Sylwetka Trenera.
Kasperczak urodził się w 1946 roku w Zabrzu. Jako piłkarz występował na pozycji obrońcy i pomocnika, przez wiele lat reprezentował barwy Stali Mielec, z którą dwa razy sięgnął po mistrzostwo Polski. Był kluczowym zawodnikiem drużyny narodowej w latach wielkich sukcesów Biało-Czerwonych. Z Orłem na piersi wywalczył trzecie miejsce na Mistrzostwach Świata w 1974 i srebrny medal Igrzysk Olimpijskich w roku 1976. Ogółem w reprezentacji zagrał w 61 spotkaniach (należy tym samym do Klubu Wybitnego Reprezentanta) i zdobył 5 goli.
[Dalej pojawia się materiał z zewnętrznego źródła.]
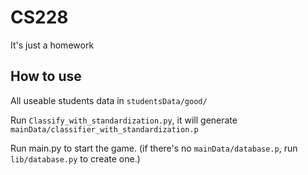 # CS228

It's just a homework

## How to use

All useable students data in `studentsData/good/`

Run `Classify_with_standardization.py`, it will generate `mainData/classifier_with_standardization.p`

Run main.py to start the game. (if there's no `mainData/database.p`, run `lib/database.py` to create one.)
W 1978 roku Kasperczak wyjechał do Francji, gdzie grał w zespole FC Metz. Przez trenera tej drużyny został… mianowany kolejnym szkoleniowcem klubu. Jean Snella ciężko chorował, nie był w stanie kontynuować swojej pracy i działaczom Metz polecił, by zastępstwa nie szukali daleko, gdyż Kasperczak będzie świetnym trenerem. Polak, który jeszcze kilka miesięcy wcześniej nie znał nawet języka francuskiego, w wieku 33 lat zaczął prowadzić klub z Ligue 1 (wówczas nazywanej Première Division).
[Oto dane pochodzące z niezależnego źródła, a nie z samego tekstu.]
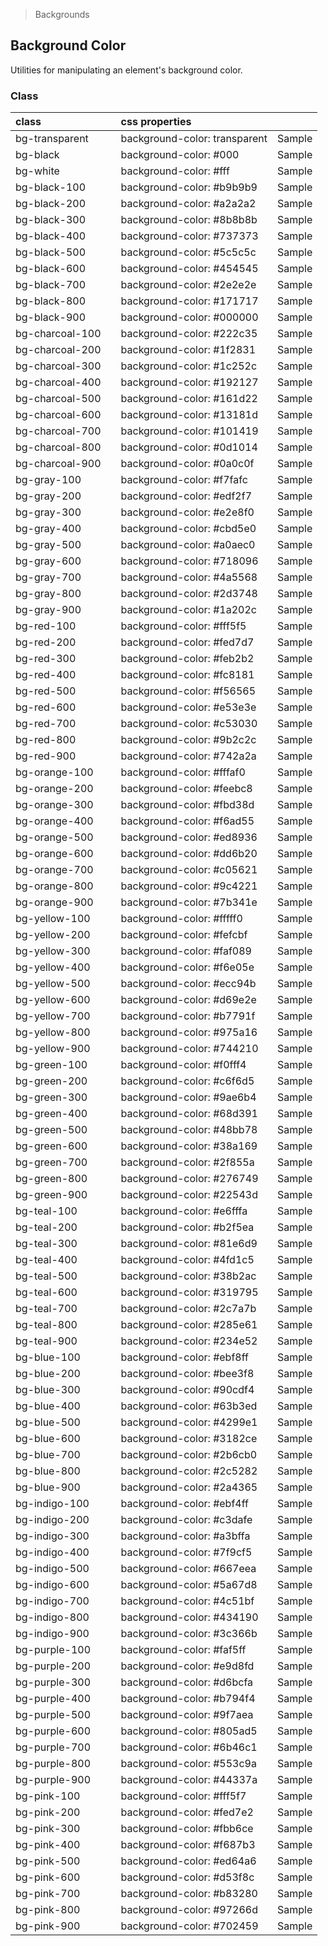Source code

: > Backgrounds

## Background Color

Utilities for manipulating an element's background color.

### Class

| class |  | css properties |  |
|:--|:--|:--|:-:|
| bg-transparent |  | background-color: transparent | <y class="px-2 bg-transparent text-white font-semibold">Sample</y> |
| bg-black |  | background-color: #000 | <y class="px-2 bg-black text-white font-semibold">Sample</y> |
| bg-white |  | background-color: #fff | <y class="px-2 text-white bg-gray-900 font-semibold">Sample</y> |
| bg-black-100 |  | background-color: #b9b9b9 | <y class="px-2 bg-black-100 text-white font-semibold">Sample</y> |
| bg-black-200 |  | background-color: #a2a2a2 | <y class="px-2 bg-black-200 text-white font-semibold">Sample</y> |
| bg-black-300 |  | background-color: #8b8b8b | <y class="px-2 bg-black-300 text-white font-semibold">Sample</y> |
| bg-black-400 |  | background-color: #737373 | <y class="px-2 bg-black-400 text-white font-semibold">Sample</y> |
| bg-black-500 |  | background-color: #5c5c5c | <y class="px-2 bg-black-500 text-white font-semibold">Sample</y> |
| bg-black-600 |  | background-color: #454545 | <y class="px-2 bg-black-600 text-white font-semibold">Sample</y> |
| bg-black-700 |  | background-color: #2e2e2e | <y class="px-2 bg-black-700 text-white font-semibold">Sample</y> |
| bg-black-800 |  | background-color: #171717 | <y class="px-2 bg-black-800 text-white font-semibold">Sample</y> |
| bg-black-900 |  | background-color: #000000 | <y class="px-2 bg-black-900 text-white font-semibold">Sample</y> |
| bg-charcoal-100 |  | background-color: #222c35 | <y class="px-2 bg-charcoal-100 text-white font-semibold">Sample</y> |
| bg-charcoal-200 |  | background-color: #1f2831 | <y class="px-2 bg-charcoal-200 text-white font-semibold">Sample</y> |
| bg-charcoal-300 |  | background-color: #1c252c | <y class="px-2 bg-charcoal-300 text-white font-semibold">Sample</y> |
| bg-charcoal-400 |  | background-color: #192127 | <y class="px-2 bg-charcoal-400 text-white font-semibold">Sample</y> |
| bg-charcoal-500 |  | background-color: #161d22 | <y class="px-2 bg-charcoal-500 text-white font-semibold">Sample</y> |
| bg-charcoal-600 |  | background-color: #13181d | <y class="px-2 bg-charcoal-600 text-white font-semibold">Sample</y> |
| bg-charcoal-700 |  | background-color: #101419 | <y class="px-2 bg-charcoal-700 text-white font-semibold">Sample</y> |
| bg-charcoal-800 |  | background-color: #0d1014 | <y class="px-2 bg-charcoal-800 text-white font-semibold">Sample</y> |
| bg-charcoal-900 |  | background-color: #0a0c0f | <y class="px-2 bg-charcoal-900 text-white font-semibold">Sample</y> |
| bg-gray-100 |  | background-color: #f7fafc | <y class="px-2 bg-gray-100 text-white font-semibold">Sample</y> |
| bg-gray-200 |  | background-color: #edf2f7 | <y class="px-2 bg-gray-200 text-white font-semibold">Sample</y> |
| bg-gray-300 |  | background-color: #e2e8f0 | <y class="px-2 bg-gray-300 text-white font-semibold">Sample</y> |
| bg-gray-400 |  | background-color: #cbd5e0 | <y class="px-2 bg-gray-400 text-white font-semibold">Sample</y> |
| bg-gray-500 |  | background-color: #a0aec0 | <y class="px-2 bg-gray-500 text-white font-semibold">Sample</y> |
| bg-gray-600 |  | background-color: #718096 | <y class="px-2 bg-gray-600 text-white font-semibold">Sample</y> |
| bg-gray-700 |  | background-color: #4a5568 | <y class="px-2 bg-gray-700 text-white font-semibold">Sample</y> |
| bg-gray-800 |  | background-color: #2d3748 | <y class="px-2 bg-gray-800 text-white font-semibold">Sample</y> |
| bg-gray-900 |  | background-color: #1a202c | <y class="px-2 bg-gray-900 text-white font-semibold">Sample</y> |
| bg-red-100 |  | background-color: #fff5f5 | <y class="px-2 bg-red-100 text-white font-semibold">Sample</y> |
| bg-red-200 |  | background-color: #fed7d7 | <y class="px-2 bg-red-200 text-white font-semibold">Sample</y> |
| bg-red-300 |  | background-color: #feb2b2 | <y class="px-2 bg-red-300 text-white font-semibold">Sample</y> |
| bg-red-400 |  | background-color: #fc8181 | <y class="px-2 bg-red-400 text-white font-semibold">Sample</y> |
| bg-red-500 |  | background-color: #f56565 | <y class="px-2 bg-red-500 text-white font-semibold">Sample</y> |
| bg-red-600 |  | background-color: #e53e3e | <y class="px-2 bg-red-600 text-white font-semibold">Sample</y> |
| bg-red-700 |  | background-color: #c53030 | <y class="px-2 bg-red-700 text-white font-semibold">Sample</y> |
| bg-red-800 |  | background-color: #9b2c2c | <y class="px-2 bg-red-800 text-white font-semibold">Sample</y> |
| bg-red-900 |  | background-color: #742a2a | <y class="px-2 bg-red-900 text-white font-semibold">Sample</y> |
| bg-orange-100 |  | background-color: #fffaf0 | <y class="px-2 bg-orange-100 text-white font-semibold">Sample</y> |
| bg-orange-200 |  | background-color: #feebc8 | <y class="px-2 bg-orange-200 text-white font-semibold">Sample</y> |
| bg-orange-300 |  | background-color: #fbd38d | <y class="px-2 bg-orange-300 text-white font-semibold">Sample</y> |
| bg-orange-400 |  | background-color: #f6ad55 | <y class="px-2 bg-orange-400 text-white font-semibold">Sample</y> |
| bg-orange-500 |  | background-color: #ed8936 | <y class="px-2 bg-orange-500 text-white font-semibold">Sample</y> |
| bg-orange-600 |  | background-color: #dd6b20 | <y class="px-2 bg-orange-600 text-white font-semibold">Sample</y> |
| bg-orange-700 |  | background-color: #c05621 | <y class="px-2 bg-orange-700 text-white font-semibold">Sample</y> |
| bg-orange-800 |  | background-color: #9c4221 | <y class="px-2 bg-orange-800 text-white font-semibold">Sample</y> |
| bg-orange-900 |  | background-color: #7b341e | <y class="px-2 bg-orange-900 text-white font-semibold">Sample</y> |
| bg-yellow-100 |  | background-color: #fffff0 | <y class="px-2 bg-yellow-100 text-white font-semibold">Sample</y> |
| bg-yellow-200 |  | background-color: #fefcbf | <y class="px-2 bg-yellow-200 text-white font-semibold">Sample</y> |
| bg-yellow-300 |  | background-color: #faf089 | <y class="px-2 bg-yellow-300 text-white font-semibold">Sample</y> |
| bg-yellow-400 |  | background-color: #f6e05e | <y class="px-2 bg-yellow-400 text-white font-semibold">Sample</y> |
| bg-yellow-500 |  | background-color: #ecc94b | <y class="px-2 bg-yellow-500 text-white font-semibold">Sample</y> |
| bg-yellow-600 |  | background-color: #d69e2e | <y class="px-2 bg-yellow-600 text-white font-semibold">Sample</y> |
| bg-yellow-700 |  | background-color: #b7791f | <y class="px-2 bg-yellow-700 text-white font-semibold">Sample</y> |
| bg-yellow-800 |  | background-color: #975a16 | <y class="px-2 bg-yellow-800 text-white font-semibold">Sample</y> |
| bg-yellow-900 |  | background-color: #744210 | <y class="px-2 bg-yellow-900 text-white font-semibold">Sample</y> |
| bg-green-100 |  | background-color: #f0fff4 | <y class="px-2 bg-green-100 text-white font-semibold">Sample</y> |
| bg-green-200 |  | background-color: #c6f6d5 | <y class="px-2 bg-green-200 text-white font-semibold">Sample</y> |
| bg-green-300 |  | background-color: #9ae6b4 | <y class="px-2 bg-green-300 text-white font-semibold">Sample</y> |
| bg-green-400 |  | background-color: #68d391 | <y class="px-2 bg-green-400 text-white font-semibold">Sample</y> |
| bg-green-500 |  | background-color: #48bb78 | <y class="px-2 bg-green-500 text-white font-semibold">Sample</y> |
| bg-green-600 |  | background-color: #38a169 | <y class="px-2 bg-green-600 text-white font-semibold">Sample</y> |
| bg-green-700 |  | background-color: #2f855a | <y class="px-2 bg-green-700 text-white font-semibold">Sample</y> |
| bg-green-800 |  | background-color: #276749 | <y class="px-2 bg-green-800 text-white font-semibold">Sample</y> |
| bg-green-900 |  | background-color: #22543d | <y class="px-2 bg-green-900 text-white font-semibold">Sample</y> |
| bg-teal-100 |  | background-color: #e6fffa | <y class="px-2 bg-teal-100 text-white font-semibold">Sample</y> |
| bg-teal-200 |  | background-color: #b2f5ea | <y class="px-2 bg-teal-200 text-white font-semibold">Sample</y> |
| bg-teal-300 |  | background-color: #81e6d9 | <y class="px-2 bg-teal-300 text-white font-semibold">Sample</y> |
| bg-teal-400 |  | background-color: #4fd1c5 | <y class="px-2 bg-teal-400 text-white font-semibold">Sample</y> |
| bg-teal-500 |  | background-color: #38b2ac | <y class="px-2 bg-teal-500 text-white font-semibold">Sample</y> |
| bg-teal-600 |  | background-color: #319795 | <y class="px-2 bg-teal-600 text-white font-semibold">Sample</y> |
| bg-teal-700 |  | background-color: #2c7a7b | <y class="px-2 bg-teal-700 text-white font-semibold">Sample</y> |
| bg-teal-800 |  | background-color: #285e61 | <y class="px-2 bg-teal-800 text-white font-semibold">Sample</y> |
| bg-teal-900 |  | background-color: #234e52 | <y class="px-2 bg-teal-900 text-white font-semibold">Sample</y> |
| bg-blue-100 |  | background-color: #ebf8ff | <y class="px-2 bg-blue-100 text-white font-semibold">Sample</y> |
| bg-blue-200 |  | background-color: #bee3f8 | <y class="px-2 bg-blue-200 text-white font-semibold">Sample</y> |
| bg-blue-300 |  | background-color: #90cdf4 | <y class="px-2 bg-blue-300 text-white font-semibold">Sample</y> |
| bg-blue-400 |  | background-color: #63b3ed | <y class="px-2 bg-blue-400 text-white font-semibold">Sample</y> |
| bg-blue-500 |  | background-color: #4299e1 | <y class="px-2 bg-blue-500 text-white font-semibold">Sample</y> |
| bg-blue-600 |  | background-color: #3182ce | <y class="px-2 bg-blue-600 text-white font-semibold">Sample</y> |
| bg-blue-700 |  | background-color: #2b6cb0 | <y class="px-2 bg-blue-700 text-white font-semibold">Sample</y> |
| bg-blue-800 |  | background-color: #2c5282 | <y class="px-2 bg-blue-800 text-white font-semibold">Sample</y> |
| bg-blue-900 |  | background-color: #2a4365 | <y class="px-2 bg-blue-900 text-white font-semibold">Sample</y> |
| bg-indigo-100 |  | background-color: #ebf4ff | <y class="px-2 bg-indigo-100 text-white font-semibold">Sample</y> |
| bg-indigo-200 |  | background-color: #c3dafe | <y class="px-2 bg-indigo-200 text-white font-semibold">Sample</y> |
| bg-indigo-300 |  | background-color: #a3bffa | <y class="px-2 bg-indigo-300 text-white font-semibold">Sample</y> |
| bg-indigo-400 |  | background-color: #7f9cf5 | <y class="px-2 bg-indigo-400 text-white font-semibold">Sample</y> |
| bg-indigo-500 |  | background-color: #667eea | <y class="px-2 bg-indigo-500 text-white font-semibold">Sample</y> |
| bg-indigo-600 |  | background-color: #5a67d8 | <y class="px-2 bg-indigo-600 text-white font-semibold">Sample</y> |
| bg-indigo-700 |  | background-color: #4c51bf | <y class="px-2 bg-indigo-700 text-white font-semibold">Sample</y> |
| bg-indigo-800 |  | background-color: #434190 | <y class="px-2 bg-indigo-800 text-white font-semibold">Sample</y> |
| bg-indigo-900 |  | background-color: #3c366b | <y class="px-2 bg-indigo-900 text-white font-semibold">Sample</y> |
| bg-purple-100 |  | background-color: #faf5ff | <y class="px-2 bg-purple-100 text-white font-semibold">Sample</y> |
| bg-purple-200 |  | background-color: #e9d8fd | <y class="px-2 bg-purple-200 text-white font-semibold">Sample</y> |
| bg-purple-300 |  | background-color: #d6bcfa | <y class="px-2 bg-purple-300 text-white font-semibold">Sample</y> |
| bg-purple-400 |  | background-color: #b794f4 | <y class="px-2 bg-purple-400 text-white font-semibold">Sample</y> |
| bg-purple-500 |  | background-color: #9f7aea | <y class="px-2 bg-purple-500 text-white font-semibold">Sample</y> |
| bg-purple-600 |  | background-color: #805ad5 | <y class="px-2 bg-purple-600 text-white font-semibold">Sample</y> |
| bg-purple-700 |  | background-color: #6b46c1 | <y class="px-2 bg-purple-700 text-white font-semibold">Sample</y> |
| bg-purple-800 |  | background-color: #553c9a | <y class="px-2 bg-purple-800 text-white font-semibold">Sample</y> |
| bg-purple-900 |  | background-color: #44337a | <y class="px-2 bg-purple-900 text-white font-semibold">Sample</y> |
| bg-pink-100 |  | background-color: #fff5f7 | <y class="px-2 bg-pink-100 text-white font-semibold">Sample</y> |
| bg-pink-200 |  | background-color: #fed7e2 | <y class="px-2 bg-pink-200 text-white font-semibold">Sample</y> |
| bg-pink-300 |  | background-color: #fbb6ce | <y class="px-2 bg-pink-300 text-white font-semibold">Sample</y> |
| bg-pink-400 |  | background-color: #f687b3 | <y class="px-2 bg-pink-400 text-white font-semibold">Sample</y> |
| bg-pink-500 |  | background-color: #ed64a6 | <y class="px-2 bg-pink-500 text-white font-semibold">Sample</y> |
| bg-pink-600 |  | background-color: #d53f8c | <y class="px-2 bg-pink-600 text-white font-semibold">Sample</y> |
| bg-pink-700 |  | background-color: #b83280 | <y class="px-2 bg-pink-700 text-white font-semibold">Sample</y> |
| bg-pink-800 |  | background-color: #97266d | <y class="px-2 bg-pink-800 text-white font-semibold">Sample</y> |
| bg-pink-900 |  | background-color: #702459 | <y class="px-2 bg-pink-900 text-white font-semibold">Sample</y> |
Kasperczak sięgnął z Metz po Puchar Francji w 1984 roku i szybko zdobył sobie uznanie nad Sekwaną. Pracował także w Saint-Étienne, Strasbourgiem, Racing Club, Montpellier, Lille. W 1990 roku został wybrany przez tygodnik France Football trenerem roku nad Sekwaną, a w sezonie 1990/91 dotarł z Montpellier do ćwierćfinału Pucharu Zdobywców Pucharów.
W połowie lat 90 Henryk Kasperczak rozpoczął pracę z reprezentacjami państw afrykańskich: Wybrzeżem Kości Słoniowej, Tunezją, Maroko, Mali. Nie była to jednak tylko egzotyczna przygoda, Kasperczak na Czarnym Lądzie odniósł znaczące sukcesy - wywalczył między innymi trzecie miejsce w Pucharze Narodów Afryki z Wybrzeżem Kości Słoniowej czy awans na Mistrzostwa Świata 1998 z Tunezją. Gdy więc w marcu 2002 roku Kasperczak obejmował funkcję szkoleniowca Wisły Kraków było jasne, że trenerem Białej Gwiazdy zostaje osoba o wielkim doświadczeniu. Jeszcze w tym samym roku Wisła zdobyła Puchar Polski oraz wicemistrzostwo kraju.
W pierwszym pełnym sezonie pod wodzą Kasperczaka Wisła Kraków sięgnęła po podwójną koronę - Mistrzostwo i Puchar Polski. Co więcej, Biała Gwiazda znakomicie spisywała się w europejskich pucharach, zostawiając w pokonanym polu tak uznane i silne marki jak Parma czy Schalke. Wiślacy dopiero w 1/8 finału Pucharu UEFA po wyrównanym dwumeczu musieli uznać wyższość Lazio Rzym.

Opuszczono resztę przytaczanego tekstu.